Once you find a line containing the word "EmpID" in the entries below, copy it.
***** EXTRACTED DATA
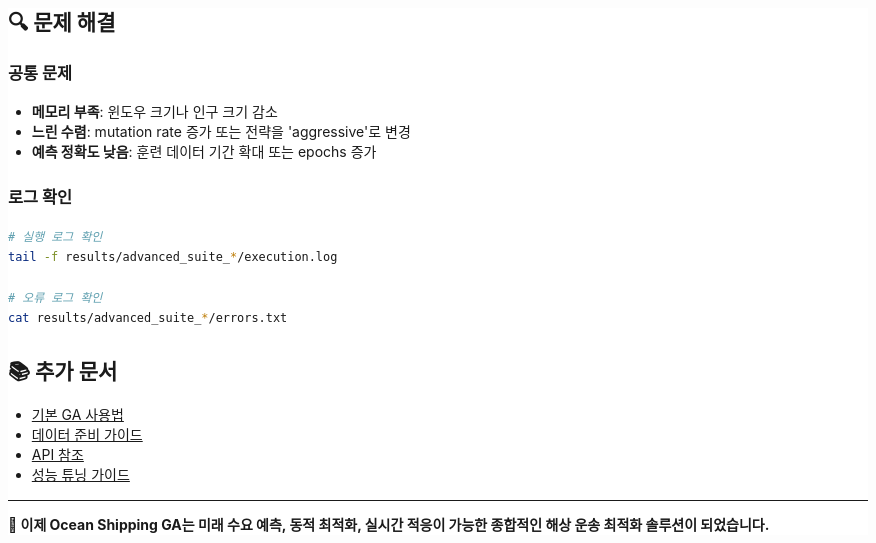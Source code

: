 ## 🔍 문제 해결

### 공통 문제
- **메모리 부족**: 윈도우 크기나 인구 크기 감소
- **느린 수렴**: mutation rate 증가 또는 전략을 'aggressive'로 변경
- **예측 정확도 낮음**: 훈련 데이터 기간 확대 또는 epochs 증가

### 로그 확인
```bash
# 실행 로그 확인
tail -f results/advanced_suite_*/execution.log

# 오류 로그 확인
cat results/advanced_suite_*/errors.txt
```

## 📚 추가 문서
- [기본 GA 사용법](CLAUDE.md)
- [데이터 준비 가이드](data/README.md)
- [API 참조](docs/API_REFERENCE.md)
- [성능 튜닝 가이드](docs/PERFORMANCE_TUNING.md)

---

**🎯 이제 Ocean Shipping GA는 미래 수요 예측, 동적 최적화, 실시간 적응이 가능한 종합적인 해상 운송 최적화 솔루션이 되었습니다.**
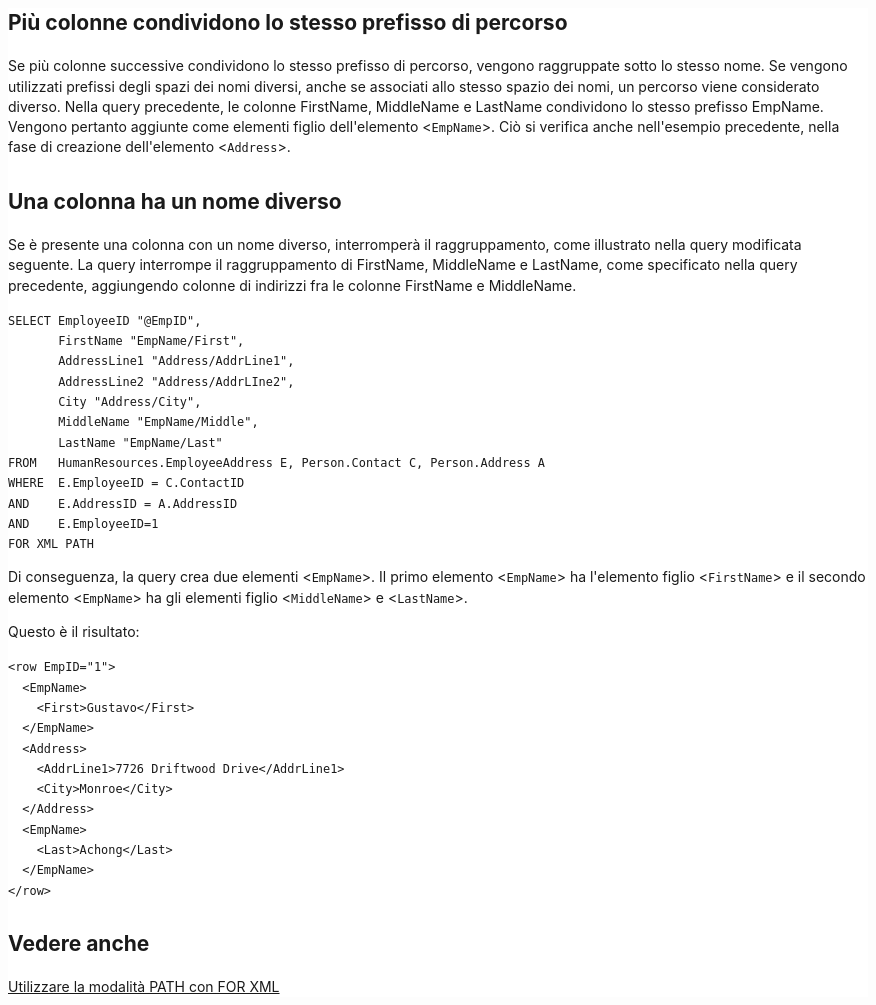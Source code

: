 ## <a name="several-columns-share-the-same-path-prefix"></a>Più colonne condividono lo stesso prefisso di percorso  
 Se più colonne successive condividono lo stesso prefisso di percorso, vengono raggruppate sotto lo stesso nome. Se vengono utilizzati prefissi degli spazi dei nomi diversi, anche se associati allo stesso spazio dei nomi, un percorso viene considerato diverso. Nella query precedente, le colonne FirstName, MiddleName e LastName condividono lo stesso prefisso EmpName. Vengono pertanto aggiunte come elementi figlio dell'elemento <`EmpName`>. Ciò si verifica anche nell'esempio precedente, nella fase di creazione dell'elemento <`Address`>.  
  
## <a name="one-column-has-a-different-name"></a>Una colonna ha un nome diverso  
 Se è presente una colonna con un nome diverso, interromperà il raggruppamento, come illustrato nella query modificata seguente. La query interrompe il raggruppamento di FirstName, MiddleName e LastName, come specificato nella query precedente, aggiungendo colonne di indirizzi fra le colonne FirstName e MiddleName.  
  
```  
SELECT EmployeeID "@EmpID",   
       FirstName "EmpName/First",   
       AddressLine1 "Address/AddrLine1",  
       AddressLine2 "Address/AddrLIne2",  
       City "Address/City",  
       MiddleName "EmpName/Middle",   
       LastName "EmpName/Last"  
FROM   HumanResources.EmployeeAddress E, Person.Contact C, Person.Address A  
WHERE  E.EmployeeID = C.ContactID  
AND    E.AddressID = A.AddressID  
AND    E.EmployeeID=1  
FOR XML PATH  
```  
  
 Di conseguenza, la query crea due elementi <`EmpName`>. Il primo elemento <`EmpName`> ha l'elemento figlio <`FirstName`> e il secondo elemento <`EmpName`> ha gli elementi figlio <`MiddleName`> e <`LastName`>.  
  
 Questo è il risultato:  
  
```  
<row EmpID="1">  
  <EmpName>  
    <First>Gustavo</First>  
  </EmpName>  
  <Address>  
    <AddrLine1>7726 Driftwood Drive</AddrLine1>  
    <City>Monroe</City>  
  </Address>  
  <EmpName>  
    <Last>Achong</Last>  
  </EmpName>  
</row>  
```  
  
## <a name="see-also"></a>Vedere anche  
 [Utilizzare la modalità PATH con FOR XML](use-path-mode-with-for-xml.md)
**********
* _SOLUTION TO THE EXERCISE_
SELECT EmployeeID "@EmpID",   
<row EmpID="1">  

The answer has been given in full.